In the News (from Business News Daily): “According to a study of co-author Bryan Bonner, an associate professor at the University of Utah’s David Eccles School of Business, ‘for groups to be successful, they must exploit the knowledge of their (individual) members effectively.’
“The research, published in the Journal of Personality and Social Psychology, proved this by looking at how both individuals and groups answered difficult questions. …
“’People find they often know more than they think they do. They realize that they might not know the whole answer to the problem, but there are a couple things they do know that might help the group come to a solution.’”
“Therefore, leveraging what individuals already know is the key to solving a range of problems, according to the research.
“According to Bonner and co-author Michael Baumann, an associate professor of psychology at the University of Texas in San Antonio, improving the ability to transfer old knowledge to new situations may be as simple as attempting to solve problems with others.

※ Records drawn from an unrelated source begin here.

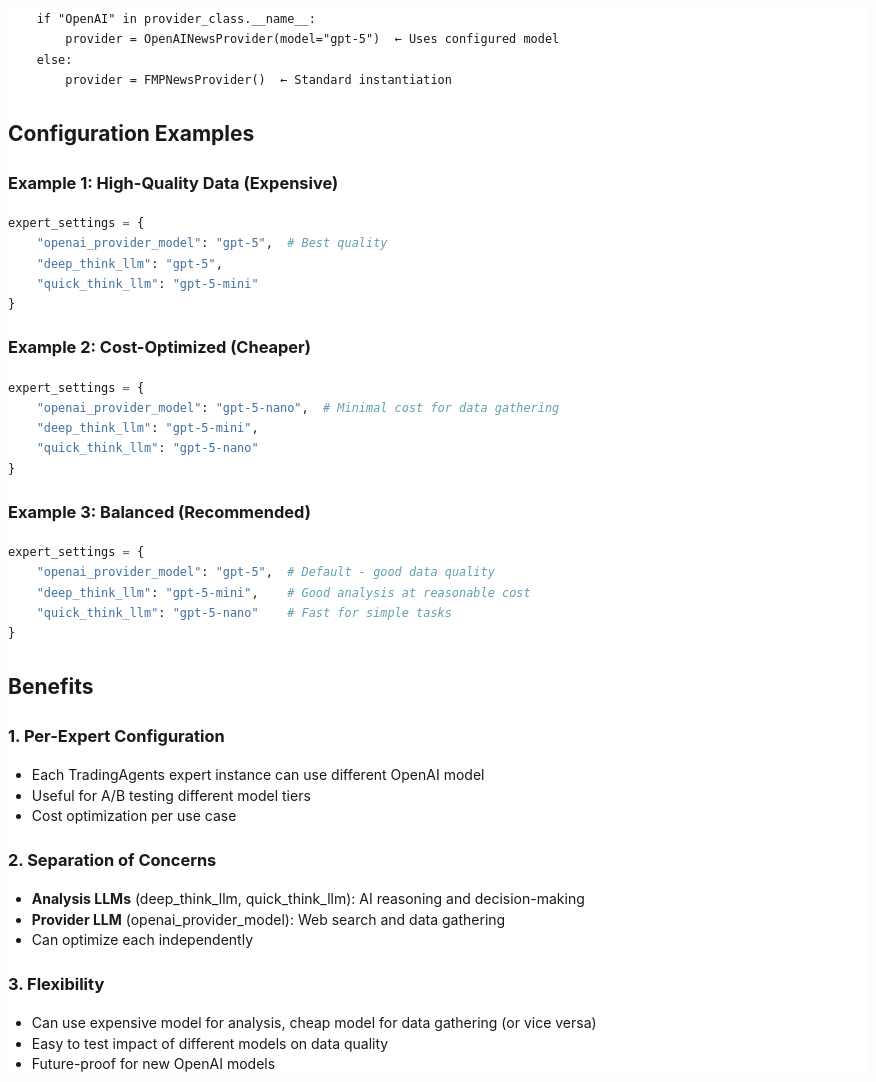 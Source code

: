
 ```
    if "OpenAI" in provider_class.__name__:
        provider = OpenAINewsProvider(model="gpt-5")  ← Uses configured model
    else:
        provider = FMPNewsProvider()  ← Standard instantiation
```

## Configuration Examples

### Example 1: High-Quality Data (Expensive)
```python
expert_settings = {
    "openai_provider_model": "gpt-5",  # Best quality
    "deep_think_llm": "gpt-5",
    "quick_think_llm": "gpt-5-mini"
}
```

### Example 2: Cost-Optimized (Cheaper)
```python
expert_settings = {
    "openai_provider_model": "gpt-5-nano",  # Minimal cost for data gathering
    "deep_think_llm": "gpt-5-mini",
    "quick_think_llm": "gpt-5-nano"
}
```

### Example 3: Balanced (Recommended)
```python
expert_settings = {
    "openai_provider_model": "gpt-5",  # Default - good data quality
    "deep_think_llm": "gpt-5-mini",    # Good analysis at reasonable cost
    "quick_think_llm": "gpt-5-nano"    # Fast for simple tasks
}
```

## Benefits

### 1. Per-Expert Configuration
- Each TradingAgents expert instance can use different OpenAI model
- Useful for A/B testing different model tiers
- Cost optimization per use case

### 2. Separation of Concerns
- **Analysis LLMs** (deep_think_llm, quick_think_llm): AI reasoning and decision-making
- **Provider LLM** (openai_provider_model): Web search and data gathering
- Can optimize each independently

### 3. Flexibility
- Can use expensive model for analysis, cheap model for data gathering (or vice versa)
- Easy to test impact of different models on data quality
- Future-proof for new OpenAI models
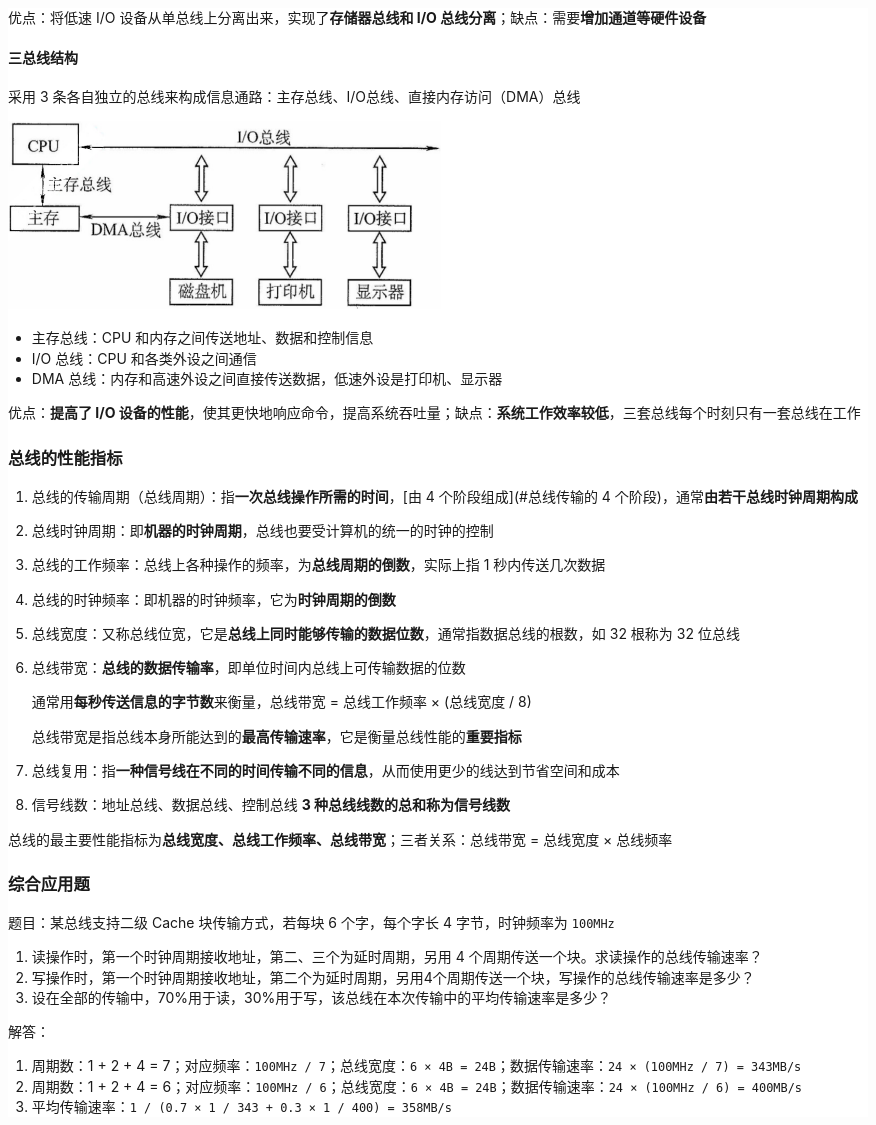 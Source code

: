 优点：将低速 I/O 设备从单总线上分离出来，实现了**存储器总线和 I/O 总线分离**；缺点：需要**增加通道等硬件设备**

#### 三总线结构

采用 3 条各自独立的总线来构成信息通路：主存总线、I/O总线、直接内存访问（DMA）总线

![image-20211025192403413](/408noteImg/images/image-20211025192403413.png)

- 主存总线：CPU 和内存之间传送地址、数据和控制信息
- I/O 总线：CPU 和各类外设之间通信
- DMA 总线：内存和高速外设之间直接传送数据，低速外设是打印机、显示器

优点：**提高了 I/O 设备的性能**，使其更快地响应命令，提高系统吞吐量；缺点：**系统工作效率较低**，三套总线每个时刻只有一套总线在工作

### 总线的性能指标

1. 总线的传输周期（总线周期）：指**一次总线操作所需的时间**，[由 4 个阶段组成](#总线传输的 4 个阶段)，通常**由若干总线时钟周期构成**

2. 总线时钟周期：即**机器的时钟周期**，总线也要受计算机的统一的时钟的控制

3. 总线的工作频率：总线上各种操作的频率，为**总线周期的倒数**，实际上指 1 秒内传送几次数据

4. 总线的时钟频率：即机器的时钟频率，它为**时钟周期的倒数**

5. 总线宽度：又称总线位宽，它是**总线上同时能够传输的数据位数**，通常指数据总线的根数，如 32 根称为 32 位总线

6. 总线带宽：**总线的数据传输率**，即单位时间内总线上可传输数据的位数

   通常用**每秒传送信息的字节数**来衡量，总线带宽 = 总线工作频率 × (总线宽度 / 8)

   总线带宽是指总线本身所能达到的**最高传输速率**，它是衡量总线性能的**重要指标**

7. 总线复用：指**一种信号线在不同的时间传输不同的信息**，从而使用更少的线达到节省空间和成本

8. 信号线数：地址总线、数据总线、控制总线 **3 种总线线数的总和称为信号线数**

总线的最主要性能指标为**总线宽度、总线工作频率、总线带宽**；三者关系：总线带宽 = 总线宽度 × 总线频率

### 综合应用题

题目：某总线支持二级 Cache 块传输方式，若每块 6 个字，每个字长 4 字节，时钟频率为 `100MHz`

1. 读操作时，第一个时钟周期接收地址，第二、三个为延时周期，另用 4 个周期传送一个块。求读操作的总线传输速率？
2. 写操作时，第一个时钟周期接收地址，第二个为延时周期，另用4个周期传送一个块，写操作的总线传输速率是多少？
3. 设在全部的传输中，70%用于读，30%用于写，该总线在本次传输中的平均传输速率是多少？

解答：

1. 周期数：1 + 2 + 4 = 7；对应频率：`100MHz / 7`；总线宽度：`6 × 4B = 24B`；数据传输速率：`24 × (100MHz / 7) = 343MB/s`
2. 周期数：1 + 2 + 4 = 6；对应频率：`100MHz / 6`；总线宽度：`6 × 4B = 24B`；数据传输速率：`24 × (100MHz / 6) = 400MB/s`
3. 平均传输速率：`1 / (0.7 × 1 / 343 + 0.3 × 1 / 400) = 358MB/s`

This is because, when several people team up to solve problems, the group has several viewpoints to bring together in order to reach a solution.
“’Although the sheer amount of brainpower it takes to consistently and effectively transfer learning from old to new is beyond many individuals, groups of people working together can actually be very good at it,’ the researchers said.
“With that in mind, this research may not only change the way organizations go about solving problems, but also how organizations are constructed in the first place.”
My Comment: At all levels of unity, the likeness to the single organism of nature is good. Gathering separate people into a single organism immediately creates not only a simple sum, but more than the sum of them, precisely due to the force of the similarity to unity, the property of the Creator.